One of the major shortcomings of the Rock Bay site is that an estimated $244 million would have to be spent on pipes and pumps to move untreated sewage there and then move the treated water to outfalls going into the ocean.

With potentially millions of dollars to be saved by building a treatment plant closer to outfalls, directors ultimately agreed with Saanich Coun. Colin Plant’s compromise recommendation to examine McLoughlin, Macaulay and Clover.

Plant said looking only “backward” to McLoughlin as an alternative to Rock Bay didn’t make sense.

Last month, Knappett Projects pitched building an underground sewage plant for $177 million at Clover Point.

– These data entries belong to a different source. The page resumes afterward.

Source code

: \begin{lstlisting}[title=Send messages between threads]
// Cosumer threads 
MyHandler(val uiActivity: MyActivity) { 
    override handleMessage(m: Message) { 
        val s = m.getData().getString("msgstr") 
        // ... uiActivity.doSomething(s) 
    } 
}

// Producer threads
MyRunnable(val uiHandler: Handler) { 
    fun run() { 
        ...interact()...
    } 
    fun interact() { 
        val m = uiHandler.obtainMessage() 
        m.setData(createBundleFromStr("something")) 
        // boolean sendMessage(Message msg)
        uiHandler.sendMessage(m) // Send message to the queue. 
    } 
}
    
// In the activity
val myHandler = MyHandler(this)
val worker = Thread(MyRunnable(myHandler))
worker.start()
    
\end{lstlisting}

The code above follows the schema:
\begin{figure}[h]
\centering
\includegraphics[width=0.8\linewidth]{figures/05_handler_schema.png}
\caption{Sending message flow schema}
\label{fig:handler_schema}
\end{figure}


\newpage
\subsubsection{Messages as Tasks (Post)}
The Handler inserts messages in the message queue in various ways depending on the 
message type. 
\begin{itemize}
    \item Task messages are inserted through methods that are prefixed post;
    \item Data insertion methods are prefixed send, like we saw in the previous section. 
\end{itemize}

CRD technical staff recommended against it, saying the site was too tight for the proposed technology.

Wednesday’s decision came as the CRD nudges precariously close to a March 31 deadline to select a site for sewage treatment to secure $83 million in funding from a federal agency, PPP Canada.

The CRD began looking for alternatives to McLoughlin that would have community support after Esquimalt’s decision in April 2014 to reject rezoning.

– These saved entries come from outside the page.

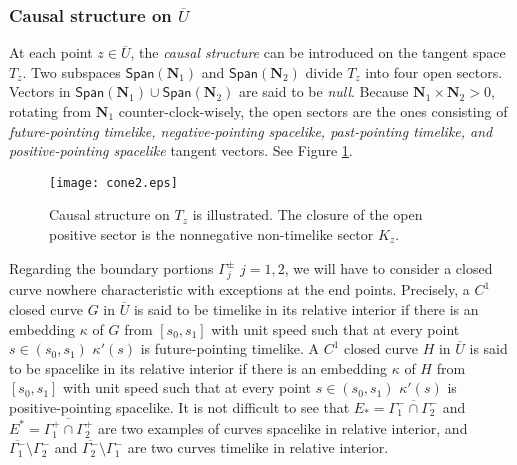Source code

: \documentclass[11pt]{amsart}
\theoremstyle{plain}
\theoremstyle{remark}
\numberwithin{equation}{section}
\numberwithin{Thm}{section}
\def\U{\overline{U}}
\def\N{{\mathbf N}}
\begin{document}
\subsubsection{Causal structure on $\U$}

 At each point $z\in \U$, the {\it causal structure} can be introduced on the tangent space $T_z$. Two subspaces $\textsf{Span}(\N_1)$ and $\textsf{Span}(\N_2)$ divide $T_z$ into four open sectors. Vectors in $\textsf{Span}(\N_1) \cup \textsf{Span}(\N_2)$ are said to be {\it null}. Because $\N_1 \times \N_2 >0$, rotating from $\N_1$ counter-clock-wisely, the open sectors are the ones consisting of {\it future-pointing timelike, negative-pointing spacelike, past-pointing timelike, and positive-pointing spacelike} tangent vectors. See Figure \ref{Tz}.
 
\begin{figure}[ht]
 \centering
 \centering
 \psfrag{N1}{$\N_1$}
 \psfrag{N2}{$\N_2$}
 \texttt{[image: cone2.eps]} 
  \caption{Causal structure on $T_z$ is illustrated. The closure of the open positive sector is the nonnegative non-timelike sector $K_z$.} \label{Tz}
\end{figure}

 
 Regarding the boundary portions $\Gamma^\pm_j$ $j=1,2$, we will have to consider a closed curve nowhere characteristic with exceptions at the end points. Precisely, a $C^1$ closed curve $G$ in $\U$ is said to be timelike in its relative interior if there is an embedding $\kappa$ of $G$ from $[s_0,s_1]$ with unit speed such that at every point $s\in(s_0,s_1)$ $\kappa'(s)$ is future-pointing timelike. A $C^1$ closed curve $H$ in $\U$ is said to be spacelike in its relative interior if there is an embedding $\kappa$ of $H$ from $[s_0,s_1]$ with unit speed such that at every point $s\in(s_0,s_1)$ $\kappa'(s)$ is positive-pointing spacelike. It is not difficult to see that $E_*=\overline{\Gamma_1^-\cap \Gamma_2^-}$ and $E^*=\overline{\Gamma_1^+\cap \Gamma_2^+}$ are two examples of curves spacelike in relative interior, and $\overline{\Gamma_1^-} \setminus \Gamma_2^-$ and $\overline{\Gamma_2^-} \setminus \Gamma_1^-$ are two curves timelike in relative interior.
 
\end{document}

According to the project charter, municipalities would recommend sites within their boundaries, and only those sites would be considered.

But Jensen argued the CRD has the responsibility and the social licence to revisit McLoughlin given that Esquimalt council originally told the CRD that it preferred McLoughlin Point for a sewage treatment plant. After the CRD bought the site, he said, Esquimalt council voluntarily agreed in 2013 to rezone the property for sewage treatment. “What’s more important, the process or the taxpayer?” Jensen said.

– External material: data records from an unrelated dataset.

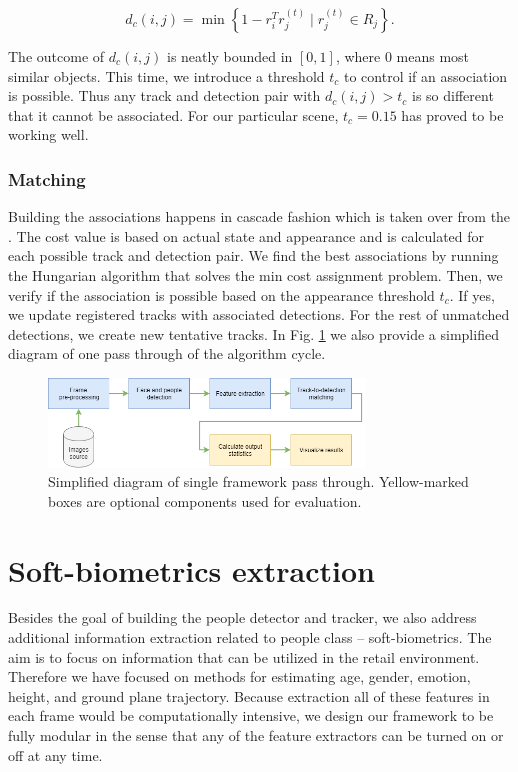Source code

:             \begin{equation}
                d_{c}(i,j) = \min \left\{ 1 - r_i^T r_j^{(t)} \mid  r_j^{(t)} \in R_j \right\}.
            \end{equation}
            
            The outcome of $d_c(i,j)$ is neatly bounded in $[0,1]$, where $0$ means most similar objects. This time, we introduce a threshold $t_c$ to control if an association is possible. Thus any track and detection pair with $d_c(i,j) > t_c$ is so different that it cannot be associated. For our particular scene, $t_c = 0.15$ has proved to be working well.

        \subsubsection{Matching}
           Building the associations happens in cascade fashion which is taken over from the \cite{wojke2017simple}. The cost value is based on actual state and appearance and is calculated for each possible track and detection pair. We find the best associations by running the Hungarian algorithm \cite{jonker1987shortest} that solves the min cost assignment problem. Then, we verify if the association is possible based on the appearance threshold $t_c$. If yes, we update registered tracks with associated detections. For the rest of unmatched detections, we create new tentative tracks. In Fig. \ref{fig:framework_diagram} we also provide a simplified diagram of one pass through of the algorithm cycle.
           
           \begin{figure}[ht]
                \centering
                \includegraphics[width=0.75\textwidth]{resources/framework_diagram.png}
                \caption{Simplified diagram of single framework pass through. Yellow-marked boxes are optional components used for evaluation.}
                \label{fig:framework_diagram}
            \end{figure}
            
\section{Soft-biometrics extraction}
    Besides the goal of building the people detector and tracker, we also address additional information extraction related to people class -- soft-biometrics. The aim is to focus on information that can be utilized in the retail environment. Therefore we have focused on methods for estimating age, gender, emotion, height, and ground plane trajectory. Because extraction all of these features in each frame would be computationally intensive, we design our framework to be fully modular in the sense that any of the feature extractors can be turned on or off at any time.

Esquimalt Mayor Barb Desjardins said Jensen’s suggestion that the project charter is an artificial process is appalling.

Atwell said that Jensen was misrepresenting the facts. When Esquimalt council endorsed McLoughlin as a potential site, it was envisioned as having a small plant as part of a distributed treatment system.

“I think it is disingenuous to make the claim that the whole Township of Esquimalt selected McLoughlin Point for a single plant. That was not the case,” Atwell said.

Victoria Coun. Ben Isitt supported a new analysis of McLoughlin.

“We owe it to residents, if we’re going to exercise our financial obligations and our due diligence to residents, to have two bona fide options so we can have an apples- to-apples comparison,” Isitt said.

Victoria Coun. Geoff Young noted Victoria council might be in for a rough road getting the Rock Bay site rezoned to allow a treatment plant.

He said the site “is far more expensive, far more disruptive to the city and far more disruptive to adjacent residences and workers,” than McLoughlin.

“I’m concerned … the only reason we can give for approving that is: ‘Well, Esquimalt council refused to do it so we have to,’ ” Young said.

Despite the fact that the committee has not endorsed a treatment site, its committee chairwoman, Victoria Mayor Lisa Helps, said progress is being made.

“We’re taking a step in two directions, but I think we’re making progress,” she said.

The committee meeting will reconvene Friday afternoon.